Autor Begriff Zusammenfassung/Zitate Quellen

Ernst-Wolfgang Böckenförde über Verfassung – Lexikon der Argumente

Brocker I 775
Verfassung/Böckenförde: Böckenförde operiert methodisch mit zwei Verfassungsbegriffen: a) einem normativ-systematischen und b) einem historischen. Letzterer ist entlang der geschichtlichen Entwicklung in seinem Bedeutungswandel zu verstehen. Dieser Bedeutungswandel tritt ein in Abhängigkeit von der Form und Legitimationsquelle politischer Ordnung. (1)

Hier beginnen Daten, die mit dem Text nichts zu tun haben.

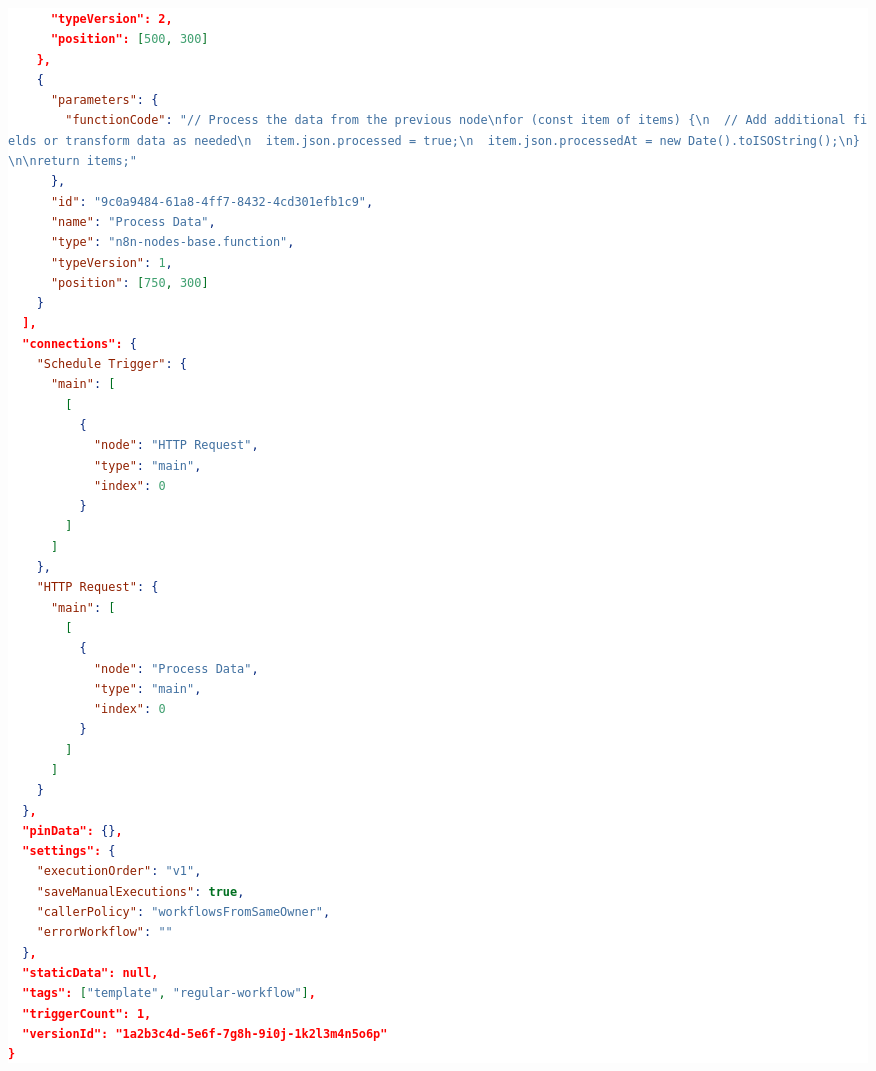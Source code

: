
 ```json
      "typeVersion": 2,
      "position": [500, 300]
    },
    {
      "parameters": {
        "functionCode": "// Process the data from the previous node\nfor (const item of items) {\n  // Add additional fields or transform data as needed\n  item.json.processed = true;\n  item.json.processedAt = new Date().toISOString();\n}\n\nreturn items;"
      },
      "id": "9c0a9484-61a8-4ff7-8432-4cd301efb1c9",
      "name": "Process Data",
      "type": "n8n-nodes-base.function",
      "typeVersion": 1,
      "position": [750, 300]
    }
  ],
  "connections": {
    "Schedule Trigger": {
      "main": [
        [
          {
            "node": "HTTP Request",
            "type": "main",
            "index": 0
          }
        ]
      ]
    },
    "HTTP Request": {
      "main": [
        [
          {
            "node": "Process Data",
            "type": "main",
            "index": 0
          }
        ]
      ]
    }
  },
  "pinData": {},
  "settings": {
    "executionOrder": "v1",
    "saveManualExecutions": true,
    "callerPolicy": "workflowsFromSameOwner",
    "errorWorkflow": ""
  },
  "staticData": null,
  "tags": ["template", "regular-workflow"],
  "triggerCount": 1,
  "versionId": "1a2b3c4d-5e6f-7g8h-9i0j-1k2l3m4n5o6p"
}
```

In der vorrevolutionären, noch nicht von souveräner Staatsgewalt gekennzeichneten Ordnung ist die Verfassung ein Herrschaftsvertrag, der die wesentlich linearen Herrschaftsverhältnisse zwischen König bzw. Landesherren und nachgeordneten Herrschaftsträgern regelt. Die Gesamtheit solcher Verträge in einem Territorium macht dann die Verfassung eines Landes aus. (2)

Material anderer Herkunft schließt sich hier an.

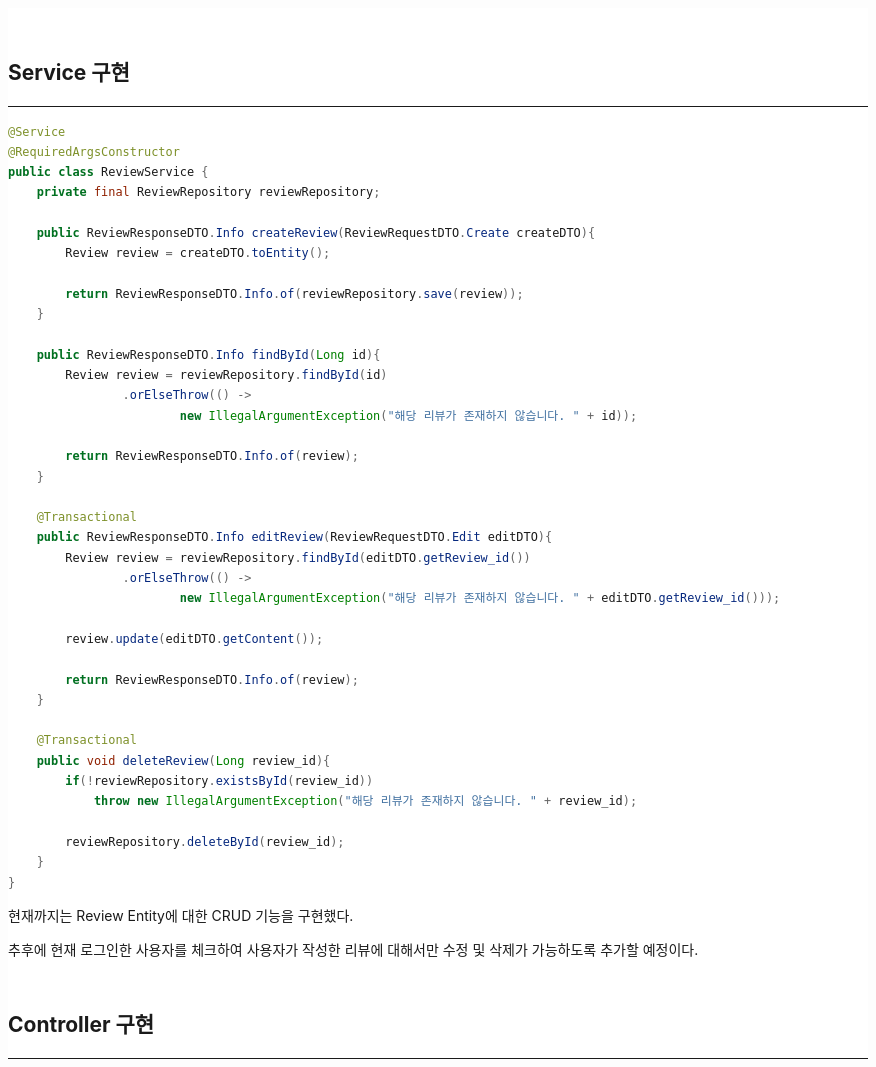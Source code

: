 <br>

## **Service 구현**
<hr />

``` java
@Service
@RequiredArgsConstructor
public class ReviewService {
    private final ReviewRepository reviewRepository;

    public ReviewResponseDTO.Info createReview(ReviewRequestDTO.Create createDTO){
        Review review = createDTO.toEntity();

        return ReviewResponseDTO.Info.of(reviewRepository.save(review));
    }

    public ReviewResponseDTO.Info findById(Long id){
        Review review = reviewRepository.findById(id)
                .orElseThrow(() ->
                        new IllegalArgumentException("해당 리뷰가 존재하지 않습니다. " + id));

        return ReviewResponseDTO.Info.of(review);
    }

    @Transactional
    public ReviewResponseDTO.Info editReview(ReviewRequestDTO.Edit editDTO){
        Review review = reviewRepository.findById(editDTO.getReview_id())
                .orElseThrow(() ->
                        new IllegalArgumentException("해당 리뷰가 존재하지 않습니다. " + editDTO.getReview_id()));

        review.update(editDTO.getContent());

        return ReviewResponseDTO.Info.of(review);
    }

    @Transactional
    public void deleteReview(Long review_id){
        if(!reviewRepository.existsById(review_id))
            throw new IllegalArgumentException("해당 리뷰가 존재하지 않습니다. " + review_id);

        reviewRepository.deleteById(review_id);
    }
}
```

현재까지는 Review Entity에 대한 CRUD 기능을 구현했다.<br>

추후에 현재 로그인한 사용자를 체크하여 사용자가 작성한 리뷰에 대해서만 수정 및 삭제가 가능하도록 추가할 예정이다.<br><br>

## **Controller 구현**
<hr />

Mit dem Aufkommen einer souveränen Staatsgewalt, „d.h. der letztverbindlichen, dem hergebrachten Rechtszustand überlegenen Entscheidungszuständigkeit und rechtlichen Gestaltungsmacht ausgestaltet, in der höchst sich selbst behauptende Macht und Recht miteinander verknüpft sind“ (3) ändert sich die Bedeutung der Verfassung: Ihr Gegenstand ist jetzt die Organisation, Ausübung und Begrenzung staatlicher Herrschaftsgewalt. Bsp Konstitutionelle Monarchie: hier ist der Monarch als Träger der Staatsgewalt durch die Verfassung in
Brocker I 776
seinem Herrschaftsanspruch begrenzt, gegebenenfalls auch durch Zustimmungspflicht der parlamentarischen Vertretung des Bürgertums.

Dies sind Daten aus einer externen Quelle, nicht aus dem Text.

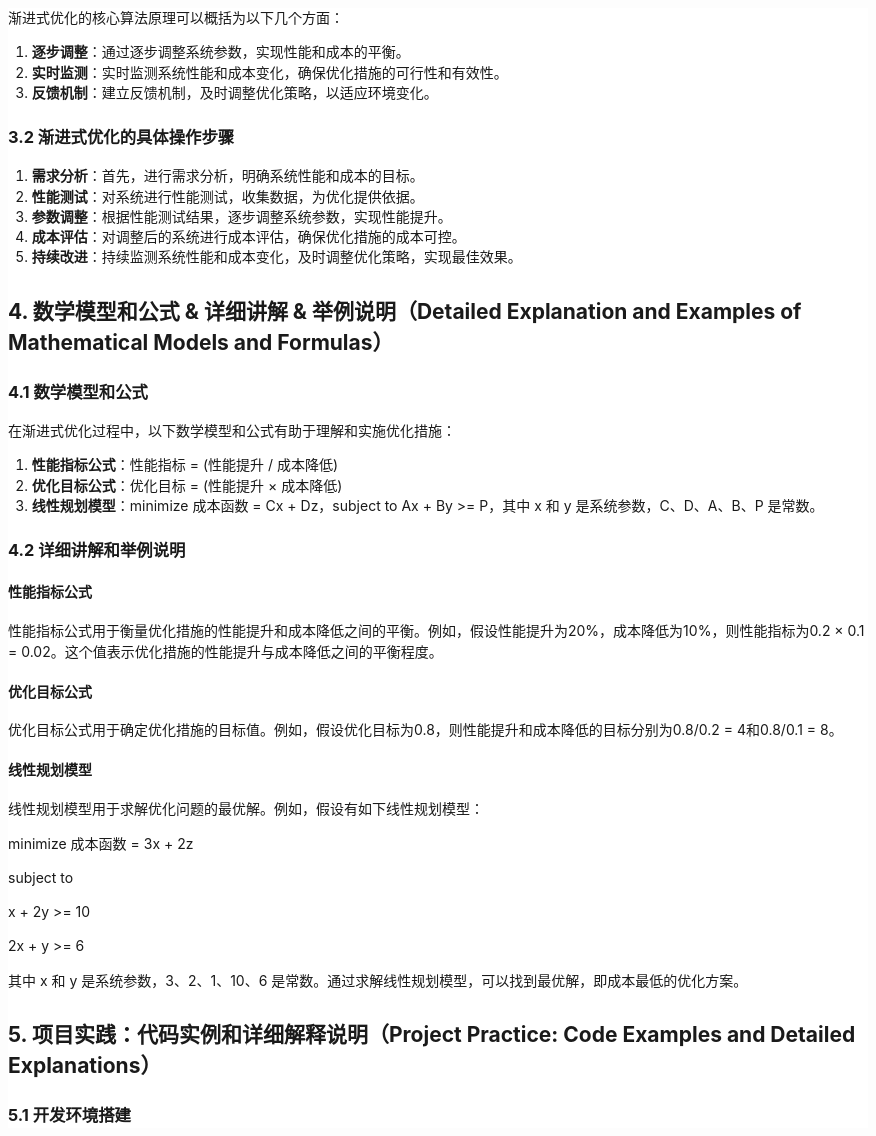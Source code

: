 渐进式优化的核心算法原理可以概括为以下几个方面：

1. **逐步调整**：通过逐步调整系统参数，实现性能和成本的平衡。
2. **实时监测**：实时监测系统性能和成本变化，确保优化措施的可行性和有效性。
3. **反馈机制**：建立反馈机制，及时调整优化策略，以适应环境变化。

### 3.2 渐进式优化的具体操作步骤

1. **需求分析**：首先，进行需求分析，明确系统性能和成本的目标。
2. **性能测试**：对系统进行性能测试，收集数据，为优化提供依据。
3. **参数调整**：根据性能测试结果，逐步调整系统参数，实现性能提升。
4. **成本评估**：对调整后的系统进行成本评估，确保优化措施的成本可控。
5. **持续改进**：持续监测系统性能和成本变化，及时调整优化策略，实现最佳效果。

## 4. 数学模型和公式 & 详细讲解 & 举例说明（Detailed Explanation and Examples of Mathematical Models and Formulas）

### 4.1 数学模型和公式

在渐进式优化过程中，以下数学模型和公式有助于理解和实施优化措施：

1. **性能指标公式**：性能指标 = (性能提升 / 成本降低)
2. **优化目标公式**：优化目标 = (性能提升 × 成本降低)
3. **线性规划模型**：minimize 成本函数 = Cx + Dz，subject to Ax + By >= P，其中 x 和 y 是系统参数，C、D、A、B、P 是常数。

### 4.2 详细讲解和举例说明

#### 性能指标公式

性能指标公式用于衡量优化措施的性能提升和成本降低之间的平衡。例如，假设性能提升为20%，成本降低为10%，则性能指标为0.2 × 0.1 = 0.02。这个值表示优化措施的性能提升与成本降低之间的平衡程度。

#### 优化目标公式

优化目标公式用于确定优化措施的目标值。例如，假设优化目标为0.8，则性能提升和成本降低的目标分别为0.8/0.2 = 4和0.8/0.1 = 8。

#### 线性规划模型

线性规划模型用于求解优化问题的最优解。例如，假设有如下线性规划模型：

minimize 成本函数 = 3x + 2z

subject to

x + 2y >= 10

2x + y >= 6

其中 x 和 y 是系统参数，3、2、1、10、6 是常数。通过求解线性规划模型，可以找到最优解，即成本最低的优化方案。

## 5. 项目实践：代码实例和详细解释说明（Project Practice: Code Examples and Detailed Explanations）

### 5.1 开发环境搭建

Demokratie: hier tritt eine weitere Funktion der Verfassung hinzu: sie bildet hier die rechtliche Grundlage der durch sie entstehenden politischen Herrschaft, die diese also überhaupt erst konstituiert und verfasst.(4)
Souveränität: da der Verfassung vor anderen Rechtsnormen ein Vorrang zukommt, ist die Frage, welcher Raum für die Souveränität des Volkes bleibt. „Die Berufung auf die Volkssouveränität erfolgt zwar zur Legitimation der Verfassung, aber innerhalb und auf dem Boden der Verfassung kommt sie nicht vor.“ (5) Selbst wenn das Volk die Verfassung ändern will, erscheint dies, als eine Befugnis aus der Verfassung und ist nur in ihrem Rahmen zugelassen.
Verfassunggebende Gewalt des Volkes/Böckenförde: ist ein Grenzbegriff des Verfassungsrecht ((s) für die philosophische Problematik: siehe „Außen/innen“
). Sie ist weder eine bloß hypothetische Konstruktion noch lediglich eine naturrechtliche Grundnorm, sondern eine reale politische Größe, die in bestimmten historischen Situationen zu Tage tritt. Durch sie artikulieren sich die im Volk vorzufindenden Ordnungsideen und Gerechtigkeitsvorstellungen, die dann die Verfassung prägen. (6) Bei der Ausübung der verfassunggebenden Gewalt unter liegt das Volk bzw. die Kraft, die in seinem Auftrag handelt, keinen rechtlichen Beschränkungen. Hier stellt sich dann aber die Frage nach den vorrechtlichen Bindungen, nach dem Ethos, dass den pouvoir constituant auf moralische Grundsätze verpflichtet. Siehe Politik/Böckenförde.
Brocker I 781
Verfassung/Böckenförde: sollte als Rahmenordnung für den Staat und fr die Beziehung zwischen Staat und Bürger, aber nicht als umfassende Grundordnung des Gemeinwesens angesehen werden. Hintergrund: Böckenförde sieht die Gefahr, die Rechtsprechung des Verfassungsgericht als Gesetzgebungsinstanz mit inhaltlich verstandenen Grundrechten (Siehe Grundrechte/Böckenförde) zu missbrauchen. Lösung: Grundrechte sollten als subjektive Abwehrrechte aufgefasst werden und nicht als objektive Normen im Sinne einer Ordnung des Gemeinwesens.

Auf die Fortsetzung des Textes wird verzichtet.